What you have to do: Whenever the word "nominal" appears in a line of the listing, copy that line.

Information provided:
╔══
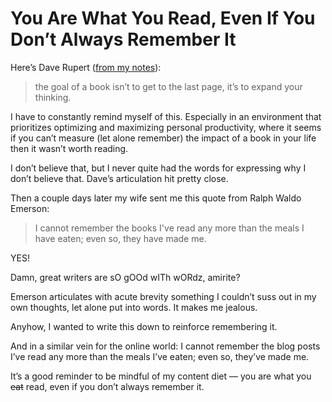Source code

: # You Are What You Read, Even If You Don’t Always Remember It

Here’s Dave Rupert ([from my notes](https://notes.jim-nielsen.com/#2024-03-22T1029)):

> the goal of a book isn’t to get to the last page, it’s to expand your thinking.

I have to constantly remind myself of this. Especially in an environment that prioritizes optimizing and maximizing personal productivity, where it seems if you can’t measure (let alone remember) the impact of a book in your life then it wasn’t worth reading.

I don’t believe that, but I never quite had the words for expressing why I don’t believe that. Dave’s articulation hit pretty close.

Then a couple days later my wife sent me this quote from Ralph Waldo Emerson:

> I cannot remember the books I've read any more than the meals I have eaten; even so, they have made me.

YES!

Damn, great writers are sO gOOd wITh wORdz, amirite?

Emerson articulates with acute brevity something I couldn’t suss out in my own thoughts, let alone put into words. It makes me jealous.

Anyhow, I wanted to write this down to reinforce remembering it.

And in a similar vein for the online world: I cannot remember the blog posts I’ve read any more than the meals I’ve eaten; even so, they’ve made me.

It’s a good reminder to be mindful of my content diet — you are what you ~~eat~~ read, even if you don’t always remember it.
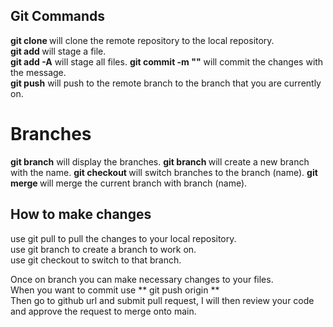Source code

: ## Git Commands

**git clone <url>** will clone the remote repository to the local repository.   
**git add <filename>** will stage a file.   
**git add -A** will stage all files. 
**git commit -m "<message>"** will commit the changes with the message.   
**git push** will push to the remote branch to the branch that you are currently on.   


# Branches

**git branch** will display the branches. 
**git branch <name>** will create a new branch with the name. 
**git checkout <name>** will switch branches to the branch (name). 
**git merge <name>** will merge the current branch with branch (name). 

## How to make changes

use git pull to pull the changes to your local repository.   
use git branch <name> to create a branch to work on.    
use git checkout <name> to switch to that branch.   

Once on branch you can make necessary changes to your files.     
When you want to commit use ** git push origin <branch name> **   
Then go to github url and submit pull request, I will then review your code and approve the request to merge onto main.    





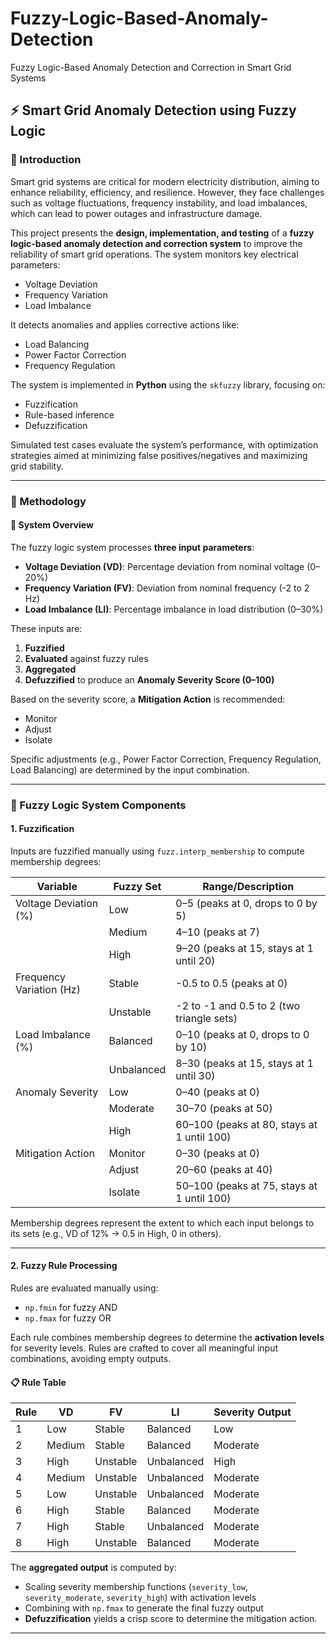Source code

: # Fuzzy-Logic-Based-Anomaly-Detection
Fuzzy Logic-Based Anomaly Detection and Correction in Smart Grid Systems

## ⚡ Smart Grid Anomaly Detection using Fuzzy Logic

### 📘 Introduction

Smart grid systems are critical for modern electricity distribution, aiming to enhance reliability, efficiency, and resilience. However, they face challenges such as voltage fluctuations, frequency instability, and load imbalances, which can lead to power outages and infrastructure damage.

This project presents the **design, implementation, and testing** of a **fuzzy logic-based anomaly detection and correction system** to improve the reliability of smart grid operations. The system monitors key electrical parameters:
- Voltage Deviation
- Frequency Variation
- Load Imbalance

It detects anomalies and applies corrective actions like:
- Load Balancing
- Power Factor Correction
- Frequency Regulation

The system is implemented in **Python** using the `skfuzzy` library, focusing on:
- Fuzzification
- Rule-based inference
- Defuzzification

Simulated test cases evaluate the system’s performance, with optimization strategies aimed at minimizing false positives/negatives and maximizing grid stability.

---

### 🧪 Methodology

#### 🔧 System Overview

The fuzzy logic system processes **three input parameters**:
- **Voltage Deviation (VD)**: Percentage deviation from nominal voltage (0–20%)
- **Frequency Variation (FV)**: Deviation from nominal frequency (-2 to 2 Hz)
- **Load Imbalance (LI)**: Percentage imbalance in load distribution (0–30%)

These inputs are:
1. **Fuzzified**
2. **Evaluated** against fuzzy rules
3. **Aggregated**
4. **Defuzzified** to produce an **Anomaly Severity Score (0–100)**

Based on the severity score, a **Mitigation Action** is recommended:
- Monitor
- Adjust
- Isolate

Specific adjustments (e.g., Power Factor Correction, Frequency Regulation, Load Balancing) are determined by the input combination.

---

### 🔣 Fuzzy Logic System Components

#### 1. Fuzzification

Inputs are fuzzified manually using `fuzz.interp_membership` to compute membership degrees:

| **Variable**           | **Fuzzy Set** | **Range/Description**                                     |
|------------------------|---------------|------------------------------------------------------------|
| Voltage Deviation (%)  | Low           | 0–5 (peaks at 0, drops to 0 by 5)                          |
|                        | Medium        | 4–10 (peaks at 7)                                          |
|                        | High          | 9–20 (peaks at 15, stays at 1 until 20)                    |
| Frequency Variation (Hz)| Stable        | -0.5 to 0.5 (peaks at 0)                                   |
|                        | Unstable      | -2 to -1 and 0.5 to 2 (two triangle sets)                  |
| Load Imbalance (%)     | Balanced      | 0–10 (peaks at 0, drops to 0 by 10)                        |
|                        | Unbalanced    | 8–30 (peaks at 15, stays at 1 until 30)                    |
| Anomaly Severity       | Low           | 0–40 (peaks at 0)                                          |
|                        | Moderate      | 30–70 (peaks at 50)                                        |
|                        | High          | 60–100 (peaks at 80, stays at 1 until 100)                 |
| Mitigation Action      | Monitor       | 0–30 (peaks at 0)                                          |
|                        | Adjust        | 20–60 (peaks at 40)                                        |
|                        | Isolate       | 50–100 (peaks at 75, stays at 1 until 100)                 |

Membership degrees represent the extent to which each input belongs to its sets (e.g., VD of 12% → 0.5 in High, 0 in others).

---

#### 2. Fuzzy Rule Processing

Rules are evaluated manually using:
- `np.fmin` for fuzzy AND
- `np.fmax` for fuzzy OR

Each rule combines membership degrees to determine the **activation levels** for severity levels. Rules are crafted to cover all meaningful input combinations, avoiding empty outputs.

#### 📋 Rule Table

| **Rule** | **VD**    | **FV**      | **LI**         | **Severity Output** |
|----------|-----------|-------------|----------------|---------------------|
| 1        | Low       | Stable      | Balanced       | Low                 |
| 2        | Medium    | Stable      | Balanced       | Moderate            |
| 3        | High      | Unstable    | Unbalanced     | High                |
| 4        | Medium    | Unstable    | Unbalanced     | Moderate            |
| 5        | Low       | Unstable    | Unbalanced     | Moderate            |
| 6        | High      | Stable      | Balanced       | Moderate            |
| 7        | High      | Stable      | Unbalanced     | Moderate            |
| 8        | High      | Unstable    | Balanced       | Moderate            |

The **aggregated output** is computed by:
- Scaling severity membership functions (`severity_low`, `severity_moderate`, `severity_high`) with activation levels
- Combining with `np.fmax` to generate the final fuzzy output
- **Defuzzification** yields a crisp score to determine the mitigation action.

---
╚══
╔══
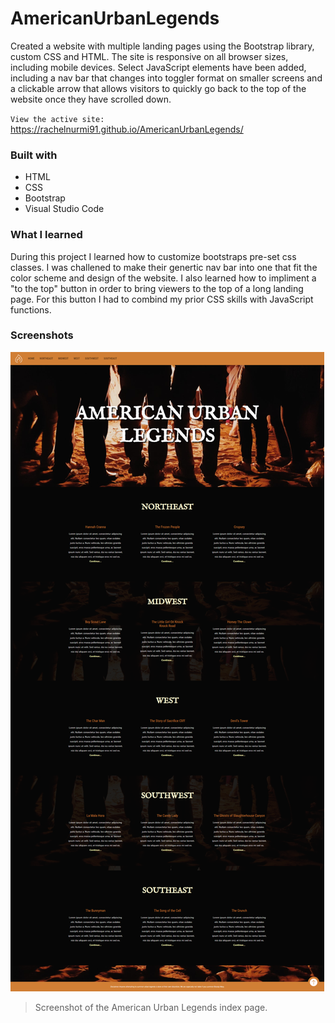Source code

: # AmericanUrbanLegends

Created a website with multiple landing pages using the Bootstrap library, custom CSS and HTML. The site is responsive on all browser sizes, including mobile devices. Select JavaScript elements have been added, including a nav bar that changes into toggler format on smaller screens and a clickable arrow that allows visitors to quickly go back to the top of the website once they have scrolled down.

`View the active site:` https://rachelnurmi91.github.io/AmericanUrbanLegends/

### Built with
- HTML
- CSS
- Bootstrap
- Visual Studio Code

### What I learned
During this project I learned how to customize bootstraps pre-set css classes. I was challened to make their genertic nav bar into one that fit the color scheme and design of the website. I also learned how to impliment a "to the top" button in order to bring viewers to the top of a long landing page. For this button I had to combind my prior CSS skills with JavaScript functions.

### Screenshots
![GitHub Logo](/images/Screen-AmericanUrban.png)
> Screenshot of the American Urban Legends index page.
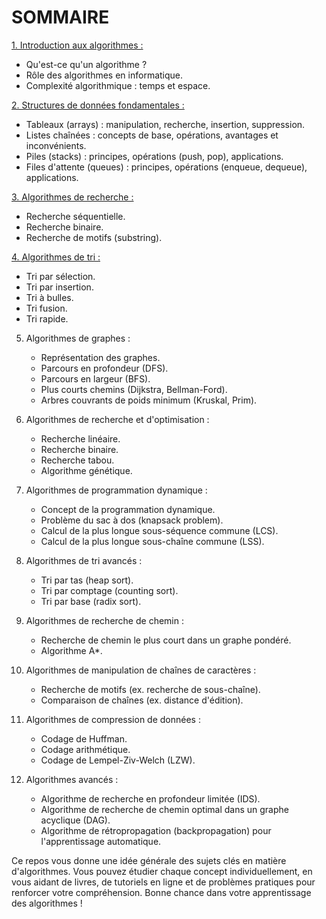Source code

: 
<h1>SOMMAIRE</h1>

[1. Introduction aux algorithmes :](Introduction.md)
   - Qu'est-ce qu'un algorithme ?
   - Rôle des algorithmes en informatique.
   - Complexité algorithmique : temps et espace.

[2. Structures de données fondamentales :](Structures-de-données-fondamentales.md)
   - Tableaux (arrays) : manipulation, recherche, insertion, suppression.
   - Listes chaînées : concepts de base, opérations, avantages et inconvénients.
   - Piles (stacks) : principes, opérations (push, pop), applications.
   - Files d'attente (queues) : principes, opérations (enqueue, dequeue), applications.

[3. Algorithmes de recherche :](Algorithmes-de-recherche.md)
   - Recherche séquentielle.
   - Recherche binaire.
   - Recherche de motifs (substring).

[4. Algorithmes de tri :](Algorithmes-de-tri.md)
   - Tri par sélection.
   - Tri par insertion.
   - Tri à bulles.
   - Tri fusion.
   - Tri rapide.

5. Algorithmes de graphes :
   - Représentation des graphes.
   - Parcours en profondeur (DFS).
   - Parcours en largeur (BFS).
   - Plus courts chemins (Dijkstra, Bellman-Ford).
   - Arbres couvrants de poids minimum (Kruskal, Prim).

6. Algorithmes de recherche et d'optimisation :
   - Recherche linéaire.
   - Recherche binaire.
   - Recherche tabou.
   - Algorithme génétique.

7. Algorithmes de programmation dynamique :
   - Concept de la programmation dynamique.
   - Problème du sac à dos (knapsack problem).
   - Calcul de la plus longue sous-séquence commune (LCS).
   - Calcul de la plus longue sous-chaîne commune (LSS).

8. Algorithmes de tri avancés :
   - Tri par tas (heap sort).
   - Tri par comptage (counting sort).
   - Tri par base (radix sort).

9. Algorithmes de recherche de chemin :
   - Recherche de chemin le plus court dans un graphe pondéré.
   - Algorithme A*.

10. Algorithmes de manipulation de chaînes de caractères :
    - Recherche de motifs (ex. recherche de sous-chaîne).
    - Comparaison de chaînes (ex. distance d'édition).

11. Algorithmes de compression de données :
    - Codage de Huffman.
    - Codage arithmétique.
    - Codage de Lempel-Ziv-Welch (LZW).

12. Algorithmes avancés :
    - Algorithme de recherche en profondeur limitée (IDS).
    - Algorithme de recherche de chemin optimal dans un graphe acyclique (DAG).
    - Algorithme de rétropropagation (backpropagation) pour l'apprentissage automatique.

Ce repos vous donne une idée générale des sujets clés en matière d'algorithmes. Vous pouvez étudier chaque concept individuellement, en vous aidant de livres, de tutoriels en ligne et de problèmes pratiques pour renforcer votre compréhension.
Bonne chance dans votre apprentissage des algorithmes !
╚══
Output of the task:
- **Voltage Deviation (VD)**: Percentage deviation from nominal voltage (0–20%)
- **Frequency Variation (FV)**: Deviation from nominal frequency (-2 to 2 Hz)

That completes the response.